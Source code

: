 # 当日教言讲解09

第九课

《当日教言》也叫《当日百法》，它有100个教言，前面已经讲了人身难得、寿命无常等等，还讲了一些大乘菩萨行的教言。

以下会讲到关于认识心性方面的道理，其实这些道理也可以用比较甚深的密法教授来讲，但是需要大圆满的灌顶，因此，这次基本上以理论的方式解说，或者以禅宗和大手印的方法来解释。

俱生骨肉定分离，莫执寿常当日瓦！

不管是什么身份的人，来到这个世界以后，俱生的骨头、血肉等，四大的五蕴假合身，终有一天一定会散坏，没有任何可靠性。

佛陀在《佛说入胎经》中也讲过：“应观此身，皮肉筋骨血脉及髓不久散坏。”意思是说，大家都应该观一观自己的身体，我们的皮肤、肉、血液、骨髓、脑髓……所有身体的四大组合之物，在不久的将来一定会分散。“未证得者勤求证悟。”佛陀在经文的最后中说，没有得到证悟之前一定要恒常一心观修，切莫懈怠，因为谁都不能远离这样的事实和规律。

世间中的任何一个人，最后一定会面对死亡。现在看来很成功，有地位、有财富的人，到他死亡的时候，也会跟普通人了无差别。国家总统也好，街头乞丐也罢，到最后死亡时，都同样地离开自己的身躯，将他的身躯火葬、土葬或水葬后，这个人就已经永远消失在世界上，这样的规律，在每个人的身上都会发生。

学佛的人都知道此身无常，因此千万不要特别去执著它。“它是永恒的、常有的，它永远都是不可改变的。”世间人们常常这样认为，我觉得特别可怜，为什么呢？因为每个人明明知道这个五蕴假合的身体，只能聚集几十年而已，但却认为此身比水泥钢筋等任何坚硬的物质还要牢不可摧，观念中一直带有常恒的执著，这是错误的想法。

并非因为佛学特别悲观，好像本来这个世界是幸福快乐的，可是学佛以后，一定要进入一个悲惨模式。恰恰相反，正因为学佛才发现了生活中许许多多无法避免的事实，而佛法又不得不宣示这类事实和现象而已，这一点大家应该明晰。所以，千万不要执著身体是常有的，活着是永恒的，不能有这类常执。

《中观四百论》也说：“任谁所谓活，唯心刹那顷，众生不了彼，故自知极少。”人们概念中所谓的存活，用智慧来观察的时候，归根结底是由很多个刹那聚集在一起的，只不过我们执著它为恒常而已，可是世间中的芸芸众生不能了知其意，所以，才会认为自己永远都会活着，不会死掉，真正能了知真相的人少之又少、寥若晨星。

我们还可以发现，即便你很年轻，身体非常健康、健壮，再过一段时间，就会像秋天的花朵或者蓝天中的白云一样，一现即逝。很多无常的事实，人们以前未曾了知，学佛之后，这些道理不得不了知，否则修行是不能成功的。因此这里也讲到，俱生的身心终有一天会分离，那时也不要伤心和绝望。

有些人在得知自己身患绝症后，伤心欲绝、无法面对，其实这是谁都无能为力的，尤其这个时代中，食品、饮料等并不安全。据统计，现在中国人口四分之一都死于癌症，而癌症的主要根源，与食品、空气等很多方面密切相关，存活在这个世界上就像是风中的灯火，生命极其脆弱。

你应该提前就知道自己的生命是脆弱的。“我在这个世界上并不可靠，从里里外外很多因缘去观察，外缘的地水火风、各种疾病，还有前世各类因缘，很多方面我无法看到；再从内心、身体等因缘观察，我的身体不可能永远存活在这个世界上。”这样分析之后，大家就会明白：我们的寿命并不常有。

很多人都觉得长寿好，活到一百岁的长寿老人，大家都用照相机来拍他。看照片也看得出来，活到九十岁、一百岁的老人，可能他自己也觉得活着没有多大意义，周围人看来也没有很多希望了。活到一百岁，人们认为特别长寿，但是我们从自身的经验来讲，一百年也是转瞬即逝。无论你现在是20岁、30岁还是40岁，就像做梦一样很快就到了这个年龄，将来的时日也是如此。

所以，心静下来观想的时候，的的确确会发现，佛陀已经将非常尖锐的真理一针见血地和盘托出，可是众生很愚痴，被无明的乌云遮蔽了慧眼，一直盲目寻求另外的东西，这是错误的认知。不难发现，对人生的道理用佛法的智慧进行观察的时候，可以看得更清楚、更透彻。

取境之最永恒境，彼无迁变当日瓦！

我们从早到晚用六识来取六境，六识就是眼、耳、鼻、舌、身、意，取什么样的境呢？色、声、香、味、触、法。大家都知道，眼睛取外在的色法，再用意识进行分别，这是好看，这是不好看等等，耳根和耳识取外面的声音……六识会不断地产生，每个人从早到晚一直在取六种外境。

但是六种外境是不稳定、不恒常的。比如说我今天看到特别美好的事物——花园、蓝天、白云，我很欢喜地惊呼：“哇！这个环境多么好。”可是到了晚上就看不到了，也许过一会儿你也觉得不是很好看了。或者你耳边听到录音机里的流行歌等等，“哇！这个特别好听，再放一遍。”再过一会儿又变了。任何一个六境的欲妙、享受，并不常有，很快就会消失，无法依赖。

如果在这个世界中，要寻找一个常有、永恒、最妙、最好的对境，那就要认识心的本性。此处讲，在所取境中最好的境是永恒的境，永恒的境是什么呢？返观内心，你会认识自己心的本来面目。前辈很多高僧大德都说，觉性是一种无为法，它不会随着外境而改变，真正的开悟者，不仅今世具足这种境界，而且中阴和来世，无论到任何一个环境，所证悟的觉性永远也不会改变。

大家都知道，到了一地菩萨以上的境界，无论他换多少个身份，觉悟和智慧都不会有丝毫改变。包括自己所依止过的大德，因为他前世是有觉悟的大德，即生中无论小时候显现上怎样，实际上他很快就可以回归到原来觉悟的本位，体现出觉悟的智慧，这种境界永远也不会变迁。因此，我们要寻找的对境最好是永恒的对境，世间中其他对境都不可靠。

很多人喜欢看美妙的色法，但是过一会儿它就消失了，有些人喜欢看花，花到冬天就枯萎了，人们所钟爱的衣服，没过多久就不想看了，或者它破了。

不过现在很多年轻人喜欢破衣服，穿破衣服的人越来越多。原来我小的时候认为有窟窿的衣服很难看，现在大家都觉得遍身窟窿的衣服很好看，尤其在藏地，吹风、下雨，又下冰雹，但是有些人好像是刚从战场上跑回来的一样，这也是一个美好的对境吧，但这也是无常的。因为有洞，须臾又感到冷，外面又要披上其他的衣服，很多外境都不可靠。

**********

[EXERCISE OBJECTIVE] Every line above that carries the string "大家都知道" should be copied.

[ANSWER BOX]
我们从早到晚用六识来取六境，六识就是眼、耳、鼻、舌、身、意，取什么样的境呢？色、声、香、味、触、法。大家都知道，眼睛取外在的色法，再用意识进行分别，这是好看，这是不好看等等，耳根和耳识取外面的声音……六识会不断地产生，每个人从早到晚一直在取六种外境。
大家都知道，到了一地菩萨以上的境界，无论他换多少个身份，觉悟和智慧都不会有丝毫改变。包括自己所依止过的大德，因为他前世是有觉悟的大德，即生中无论小时候显现上怎样，实际上他很快就可以回归到原来觉悟的本位，体现出觉悟的智慧，这种境界永远也不会变迁。因此，我们要寻找的对境最好是永恒的对境，世间中其他对境都不可靠。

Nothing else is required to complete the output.